Il tasso di irregolarità, calcolato come incidenza percentuale delle Ula (unità lavorative l'anno) non regolari sul totale, risulta lievemente in aumento nell'ultimo anno, dopo cinque anni di calo consecutivo, attestandosi al 12,7% (eravamo al 12,5% nel 2022). Un aumento legato alla forte crescita del lavoro non regolare, la cui dinamica (+4,9%) è doppia rispetto a quella dell'input di lavoro regolare. Quest'ultimo segna nel 2023 un aumento del 2,4% (circa 5.035.000 in più, soprattutto sul fronte dipendenti (+3,1% regolari, per 464mila).
Il tasso di irregolarità si conferma più elevato tra i dipendenti in confronto agli indipendenti (rispettivamente il 12,9% e il 12,2%). Continua tuttavia la tendenza all'attenuazione della differente incidenza del lavoro irregolare tra le due componenti, in atto dal 2018. Nell'ultimo anno si è riscontrato un aumento di 0,2 punti percentuali del tasso di irregolarità per i dipendenti e dello 0,4% per gli indipendenti.
I settori nei quali il peso del sommerso economico è maggiore sono gli Altri servizi alle persone, dove costituisce il 32,4% del valore aggiunto del settore, il Commercio, trasporti, alloggio e ristorazione (18,8%) e le Costruzioni (16,5%). L'incidenza è minore negli Altri servizi alle imprese (5,5%), nella Produzione di beni d'investimento (4,3%) e nella Produzione di beni intermedi. Quanto al valore aggiunto generato dall'impiego di lavoro irregolare, c'è una maggiore incidenza negli Altri servizi alle persone (19,7% del valore aggiunto), mentre il fenomeno risulta limitato nei comparti industriali, con un impatto tra lo 0,9 e il 2,8%.
E proprio sul tema lavoro è intervenuto anche il Capo dello Stato Sergio Mattarella: "L'Organizzazione Internazionale del Lavoro certifica che la quota di reddito da lavoro - ovvero la quota del PIL destinata ai lavoratori - è scesa a livello mondiale in misura significativa dal 2014 al 2024. E' un tema che la Banca Centrale Europea segnala anche per l'Italia: alla robusta crescita dell'economia che ha fatto seguito al Covid, non è corrisposta la difesa e l'incremento dei salari reali, mentre risultati positivi sono stati conseguiti dagli azionisti e robusti premi hanno riguardato taluni fra i dirigenti".

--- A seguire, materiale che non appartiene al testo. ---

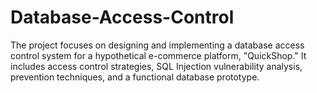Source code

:# Database-Access-Control
The project focuses on designing and implementing a database access control system for a hypothetical e-commerce platform, "QuickShop." It includes access control strategies, SQL Injection vulnerability analysis, prevention techniques, and a functional database prototype.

Per il Capo dello Stato, inoltre, le "dinamiche di mercato concorrono ad ampliare squilibri nelle retribuzioni. Ne nasce un aspetto a cui non si può sfuggire quando tante famiglie sono sospinte sotto la soglia di povertà nonostante il lavoro di almeno uno dei componenti, mentre invece super manager godono di remunerazioni centinaia, o persino migliaia di volte superiori a quelle di dipendenti delle imprese".